W wywiadzie udzielonym magazynowi The Nintendo Force szefowie studia MDHR podzielili się niepokojącymi statystykami mówiącymi o tym, że do tej pory odkryto zaledwie 20 procent tajemnic Cuphead oraz o tym, jak studio chciałoby stworzyć ogromną, ręcznie rysowaną grę Zelda.
Jak donosi Destructoid, Maja, Chad i Jared Moldenhauer twierdzą, że 80 procent ich nieludzko trudnych tajemnic platformówek pozostaje nieodkrytych, agorzej.
Cóż, jest tylko gorzej, jeśli twoim głównym zadaniem w życiu jest złamanie sekretów Cupheada, ponieważ Studio MDHR ma mnóstwo zawartości w pakiecie DLC Delicious Last Course, co oznacza również więcej sekretów.
Cuphead wystartował na Switchu 18 kwietnia 2019 r., a wraz z nim przyniosło mnóstwo świeżej i pysznej zawartości na wszystkie platformy, ale wygląda na to, że wraz z premierą na Switchu Studio MDHR złapało błąd Zeldy.
Jared Moldenhauer twierdzi, że marzeniem byłoby mieć „rozległą grę Zelda ożywioną w zachwycającym, ręcznie animowanym stylu 2D… Pomyśl o całej wyrazistości i życiu, jakie mógłbyś wnieść do plemion, ludzi i wrogów wszechświat tak bogaty”, powiedział.

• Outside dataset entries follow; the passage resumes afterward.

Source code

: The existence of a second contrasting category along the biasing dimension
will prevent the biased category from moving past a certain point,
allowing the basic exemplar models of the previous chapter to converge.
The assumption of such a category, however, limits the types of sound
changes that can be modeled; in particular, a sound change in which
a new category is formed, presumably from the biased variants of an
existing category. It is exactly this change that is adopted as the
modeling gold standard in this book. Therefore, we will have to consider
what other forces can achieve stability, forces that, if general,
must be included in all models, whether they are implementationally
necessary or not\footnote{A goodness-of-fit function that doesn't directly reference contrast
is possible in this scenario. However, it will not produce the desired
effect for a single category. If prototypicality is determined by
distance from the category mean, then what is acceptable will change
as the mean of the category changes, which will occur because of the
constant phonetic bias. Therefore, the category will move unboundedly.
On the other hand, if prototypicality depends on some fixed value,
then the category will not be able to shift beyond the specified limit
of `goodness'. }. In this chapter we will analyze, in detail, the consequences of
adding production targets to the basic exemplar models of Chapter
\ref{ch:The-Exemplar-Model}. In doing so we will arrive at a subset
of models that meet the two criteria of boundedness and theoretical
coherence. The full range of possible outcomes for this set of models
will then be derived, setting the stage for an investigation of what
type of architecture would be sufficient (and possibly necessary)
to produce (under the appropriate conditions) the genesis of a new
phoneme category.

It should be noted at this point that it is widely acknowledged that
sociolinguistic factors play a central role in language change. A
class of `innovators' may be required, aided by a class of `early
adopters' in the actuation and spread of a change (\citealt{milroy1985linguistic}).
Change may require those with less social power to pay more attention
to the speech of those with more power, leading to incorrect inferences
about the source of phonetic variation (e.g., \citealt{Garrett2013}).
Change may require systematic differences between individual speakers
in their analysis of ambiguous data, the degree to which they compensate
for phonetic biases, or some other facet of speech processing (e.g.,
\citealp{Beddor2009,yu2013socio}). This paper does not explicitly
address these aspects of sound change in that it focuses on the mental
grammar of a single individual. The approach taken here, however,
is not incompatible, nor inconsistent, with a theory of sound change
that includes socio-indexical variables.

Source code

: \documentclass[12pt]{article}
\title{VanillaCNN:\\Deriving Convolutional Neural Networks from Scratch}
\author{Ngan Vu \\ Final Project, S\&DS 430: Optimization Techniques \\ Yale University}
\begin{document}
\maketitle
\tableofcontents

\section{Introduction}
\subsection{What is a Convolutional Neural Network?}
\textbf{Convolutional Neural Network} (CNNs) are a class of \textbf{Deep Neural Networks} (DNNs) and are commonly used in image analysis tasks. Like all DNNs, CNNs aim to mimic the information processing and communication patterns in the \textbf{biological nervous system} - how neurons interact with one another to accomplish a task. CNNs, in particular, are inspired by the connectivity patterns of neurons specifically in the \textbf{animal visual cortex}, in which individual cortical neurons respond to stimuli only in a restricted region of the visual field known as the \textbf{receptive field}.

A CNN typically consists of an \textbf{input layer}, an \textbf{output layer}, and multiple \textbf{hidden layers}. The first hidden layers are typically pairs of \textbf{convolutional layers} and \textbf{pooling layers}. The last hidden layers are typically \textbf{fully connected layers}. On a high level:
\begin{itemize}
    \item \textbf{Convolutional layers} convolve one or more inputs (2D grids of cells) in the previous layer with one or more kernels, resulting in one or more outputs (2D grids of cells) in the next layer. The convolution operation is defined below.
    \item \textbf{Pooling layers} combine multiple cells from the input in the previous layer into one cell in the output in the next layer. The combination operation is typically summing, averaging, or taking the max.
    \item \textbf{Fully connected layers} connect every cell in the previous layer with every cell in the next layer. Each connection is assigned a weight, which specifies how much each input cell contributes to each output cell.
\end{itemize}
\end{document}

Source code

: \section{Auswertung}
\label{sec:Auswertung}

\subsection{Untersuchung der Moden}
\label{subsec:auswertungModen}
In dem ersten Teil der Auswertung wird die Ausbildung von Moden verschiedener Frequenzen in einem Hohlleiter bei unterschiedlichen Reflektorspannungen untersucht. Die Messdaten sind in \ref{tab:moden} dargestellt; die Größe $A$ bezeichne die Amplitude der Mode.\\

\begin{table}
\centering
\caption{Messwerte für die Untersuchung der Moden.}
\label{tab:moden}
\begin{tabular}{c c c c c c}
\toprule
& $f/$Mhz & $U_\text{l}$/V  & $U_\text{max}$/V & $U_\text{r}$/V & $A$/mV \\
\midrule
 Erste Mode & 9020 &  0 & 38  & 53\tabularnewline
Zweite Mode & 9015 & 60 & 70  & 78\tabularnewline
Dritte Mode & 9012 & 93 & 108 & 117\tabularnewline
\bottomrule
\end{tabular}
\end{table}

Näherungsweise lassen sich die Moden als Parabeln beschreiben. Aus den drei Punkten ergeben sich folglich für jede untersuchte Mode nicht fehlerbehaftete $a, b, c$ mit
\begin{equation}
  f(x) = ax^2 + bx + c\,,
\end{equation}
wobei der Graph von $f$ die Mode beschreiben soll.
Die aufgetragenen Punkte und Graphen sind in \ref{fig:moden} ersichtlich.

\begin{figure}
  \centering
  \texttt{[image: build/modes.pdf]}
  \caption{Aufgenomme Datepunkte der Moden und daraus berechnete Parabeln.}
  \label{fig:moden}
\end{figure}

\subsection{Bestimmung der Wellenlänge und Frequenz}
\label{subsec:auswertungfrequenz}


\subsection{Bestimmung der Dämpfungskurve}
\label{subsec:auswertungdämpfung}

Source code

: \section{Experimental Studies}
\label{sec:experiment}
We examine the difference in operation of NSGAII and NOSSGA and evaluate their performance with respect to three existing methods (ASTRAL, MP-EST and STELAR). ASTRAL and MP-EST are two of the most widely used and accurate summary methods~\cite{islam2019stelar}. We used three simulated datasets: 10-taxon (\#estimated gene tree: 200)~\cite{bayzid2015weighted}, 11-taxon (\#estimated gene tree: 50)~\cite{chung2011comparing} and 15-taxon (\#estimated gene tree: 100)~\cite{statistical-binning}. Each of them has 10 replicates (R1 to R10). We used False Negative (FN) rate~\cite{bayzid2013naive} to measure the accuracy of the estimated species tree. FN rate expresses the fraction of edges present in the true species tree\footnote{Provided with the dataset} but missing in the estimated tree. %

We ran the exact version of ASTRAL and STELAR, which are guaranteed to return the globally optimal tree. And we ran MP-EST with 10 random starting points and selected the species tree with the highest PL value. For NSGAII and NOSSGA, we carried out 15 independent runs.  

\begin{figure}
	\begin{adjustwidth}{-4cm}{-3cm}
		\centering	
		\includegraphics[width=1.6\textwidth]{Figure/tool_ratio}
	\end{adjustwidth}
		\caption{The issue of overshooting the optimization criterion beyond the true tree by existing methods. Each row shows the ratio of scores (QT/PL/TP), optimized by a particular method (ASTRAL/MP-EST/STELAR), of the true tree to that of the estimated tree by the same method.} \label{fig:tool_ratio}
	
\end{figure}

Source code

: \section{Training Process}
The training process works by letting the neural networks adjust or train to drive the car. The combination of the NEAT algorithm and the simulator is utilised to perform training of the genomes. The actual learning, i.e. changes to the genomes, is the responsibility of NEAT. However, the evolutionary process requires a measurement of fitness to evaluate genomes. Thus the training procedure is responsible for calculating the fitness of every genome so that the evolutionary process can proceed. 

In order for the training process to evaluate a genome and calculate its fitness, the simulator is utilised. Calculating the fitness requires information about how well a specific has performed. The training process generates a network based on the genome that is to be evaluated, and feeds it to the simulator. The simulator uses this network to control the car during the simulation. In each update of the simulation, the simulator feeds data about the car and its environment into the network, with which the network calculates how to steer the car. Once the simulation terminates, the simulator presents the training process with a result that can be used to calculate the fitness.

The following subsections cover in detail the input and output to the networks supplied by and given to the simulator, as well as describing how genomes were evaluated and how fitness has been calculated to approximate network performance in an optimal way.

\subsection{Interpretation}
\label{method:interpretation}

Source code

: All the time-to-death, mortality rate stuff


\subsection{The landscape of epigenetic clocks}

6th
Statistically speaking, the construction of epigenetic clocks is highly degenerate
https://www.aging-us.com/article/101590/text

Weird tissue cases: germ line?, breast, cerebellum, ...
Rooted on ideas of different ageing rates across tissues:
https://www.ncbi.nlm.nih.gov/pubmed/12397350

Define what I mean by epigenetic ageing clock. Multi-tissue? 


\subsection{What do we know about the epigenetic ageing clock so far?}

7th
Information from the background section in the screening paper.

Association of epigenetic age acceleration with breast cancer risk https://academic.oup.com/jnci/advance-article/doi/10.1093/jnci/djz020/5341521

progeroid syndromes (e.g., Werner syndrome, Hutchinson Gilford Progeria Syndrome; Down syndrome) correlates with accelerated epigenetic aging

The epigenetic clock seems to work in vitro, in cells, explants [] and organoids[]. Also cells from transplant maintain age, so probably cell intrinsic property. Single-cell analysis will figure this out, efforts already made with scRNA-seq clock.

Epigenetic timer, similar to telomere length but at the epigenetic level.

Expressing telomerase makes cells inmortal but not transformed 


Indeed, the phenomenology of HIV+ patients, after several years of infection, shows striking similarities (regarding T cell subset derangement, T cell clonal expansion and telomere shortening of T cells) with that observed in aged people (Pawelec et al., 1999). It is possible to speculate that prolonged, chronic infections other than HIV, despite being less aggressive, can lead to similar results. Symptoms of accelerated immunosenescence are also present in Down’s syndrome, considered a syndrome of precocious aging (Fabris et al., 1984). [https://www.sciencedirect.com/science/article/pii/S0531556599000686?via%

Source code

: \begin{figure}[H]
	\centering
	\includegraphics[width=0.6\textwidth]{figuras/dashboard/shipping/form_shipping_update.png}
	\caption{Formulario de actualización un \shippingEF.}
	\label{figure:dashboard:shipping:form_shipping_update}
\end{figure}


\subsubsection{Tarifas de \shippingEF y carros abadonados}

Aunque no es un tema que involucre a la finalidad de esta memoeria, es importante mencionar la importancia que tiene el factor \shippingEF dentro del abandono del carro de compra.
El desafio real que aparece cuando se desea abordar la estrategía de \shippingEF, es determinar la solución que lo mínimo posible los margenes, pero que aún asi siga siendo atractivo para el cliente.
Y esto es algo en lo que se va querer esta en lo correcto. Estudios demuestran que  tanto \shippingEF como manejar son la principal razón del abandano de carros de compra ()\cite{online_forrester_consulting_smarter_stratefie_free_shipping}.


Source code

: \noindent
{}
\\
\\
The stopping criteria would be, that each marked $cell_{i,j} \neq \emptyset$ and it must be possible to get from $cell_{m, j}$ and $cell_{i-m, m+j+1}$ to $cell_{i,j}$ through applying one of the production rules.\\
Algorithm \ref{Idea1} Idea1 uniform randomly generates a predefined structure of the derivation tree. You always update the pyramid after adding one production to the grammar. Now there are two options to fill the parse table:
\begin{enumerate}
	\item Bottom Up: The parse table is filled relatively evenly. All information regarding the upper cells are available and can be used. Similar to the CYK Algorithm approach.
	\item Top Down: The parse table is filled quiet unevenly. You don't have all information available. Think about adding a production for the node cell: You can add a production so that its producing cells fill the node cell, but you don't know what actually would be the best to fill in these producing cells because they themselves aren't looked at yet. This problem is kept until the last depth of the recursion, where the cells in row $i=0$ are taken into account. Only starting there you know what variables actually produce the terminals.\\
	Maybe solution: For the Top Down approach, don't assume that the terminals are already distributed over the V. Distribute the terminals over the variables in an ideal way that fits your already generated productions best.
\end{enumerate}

Znając dbałość Studio MDHR o szczegóły, bardzo chcielibyśmy zobaczyć, co mieli na myśli, chociaż prawdopodobnie musieliby pójść na pewne ustępstwa w zakresie trudności.
W końcu ten biedny koleś, którego połowa planety nazywa Zeldą, jest jedną z najcenniejszych rzeczy Nintendo i nie sądzimy, żeby Nintendo przesadnie interesowało się Dark Souls – choć trochę.
Niemniej jednak ilość pasji, z jaką Studio MDHR mówi o Zeldie, naprawdę sprawia, że chcemy zobaczyć, co mają do zaoferowania.
„Podobnie jak w przypadku Cuphead, moglibyśmy przetestować nasz zapał projektowy, wymyślając wypełniających ekran bossów o zupełnie innym charakterze. Oczywiście tła byłyby całkowicie ręcznie malowane, bez niczego ponownie wykorzystywanego! Lista jest długa. Byłoby to absolutne spełnienie marzeń” – dodali.
Nintendo
Gry Zelda stale ewoluowały w kierunku otwartego świata, choć warto przypomnieć, że najnowsza, Cadence of Hyrule, nieco przełamuje schemat, nie tracąc nic z uroku oryginału. Co teraz zrobiłby Cuphead?